TASK TO CARRY OUT » Please count the lines in these records that contain "Logic" and give only that count.

INPUT »
********************
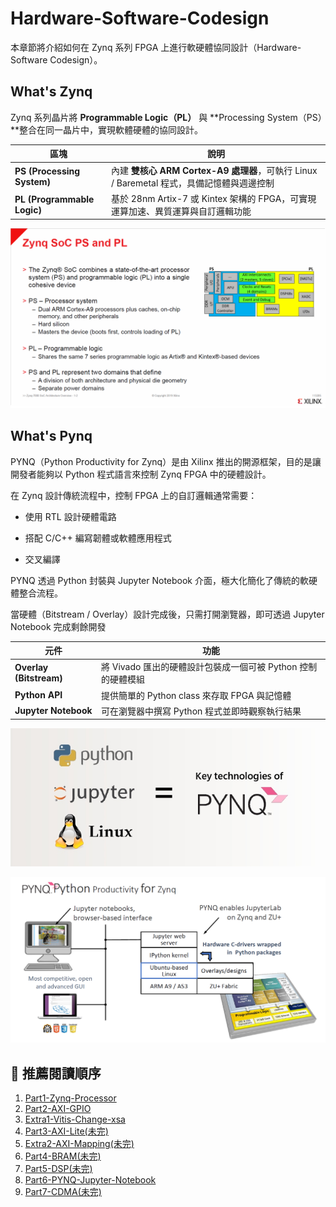 # Hardware-Software-Codesign

本章節將介紹如何在 Zynq 系列 FPGA 上進行軟硬體協同設計（Hardware-Software Codesign）。

## What's Zynq
Zynq 系列晶片將 **Programmable Logic（PL）** 與 **Processing System（PS）**整合在同一晶片中，實現軟體硬體的協同設計。

| 區塊 | 說明 |
| ---- | ---- |
| **PS (Processing System)**  | 內建 **雙核心 ARM Cortex-A9 處理器**，可執行 Linux / Baremetal 程式，具備記憶體與週邊控制 |
| **PL (Programmable Logic)** | 基於 28nm Artix-7 或 Kintex 架構的 FPGA，可實現運算加速、異質運算與自訂邏輯功能 |

![PS_PL](./png/PS_PL.png)

## What's Pynq
PYNQ（Python Productivity for Zynq）是由 Xilinx 推出的開源框架，目的是讓開發者能夠以 Python 程式語言來控制 Zynq FPGA 中的硬體設計。

在 Zynq 設計傳統流程中，控制 FPGA 上的自訂邏輯通常需要：

-   使用 RTL 設計硬體電路

-   搭配 C/C++ 編寫韌體或軟體應用程式

-   交叉編譯

PYNQ 透過 Python 封裝與 Jupyter Notebook 介面，極大化簡化了傳統的軟硬體整合流程。

當硬體（Bitstream / Overlay）設計完成後，只需打開瀏覽器，即可透過 Jupyter Notebook 完成剩餘開發

| 元件 | 功能 |
| ---- | ---- |
| **Overlay (Bitstream)** | 將 Vivado 匯出的硬體設計包裝成一個可被 Python 控制的硬體模組 |
| **Python API** | 提供簡單的 Python class 來存取 FPGA 與記憶體 |
| **Jupyter Notebook** | 可在瀏覽器中撰寫 Python 程式並即時觀察執行結果 |

![PYNQ_1](./png/PYNQ_1.png)

![PYNQ_2](./png/PYNQ_2.png)

## 📘 推薦閱讀順序  

1. [Part1-Zynq-Processor](./Part1-Zynq-Processor/)
2. [Part2-AXI-GPIO](./Part2-AXI-GPIO/)
3. [Extra1-Vitis-Change-xsa](./Extra1-Vitis-Change-xsa/)
4. [Part3-AXI-Lite(未完)](./Part3-AXI-Lite/)
5. [Extra2-AXI-Mapping(未完)](./Extra2-AXI-Mapping/)
6. [Part4-BRAM(未完)](./Part4-BRAM/)
7. [Part5-DSP(未完)](./Part5-DSP/)
8. [Part6-PYNQ-Jupyter-Notebook](./Part6-PYNQ-Jupyter-Notebook/)
9. [Part7-CDMA(未完)](./Part7-CDMA/)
********************
SOLUTION FOR THIS EXERCISE » 2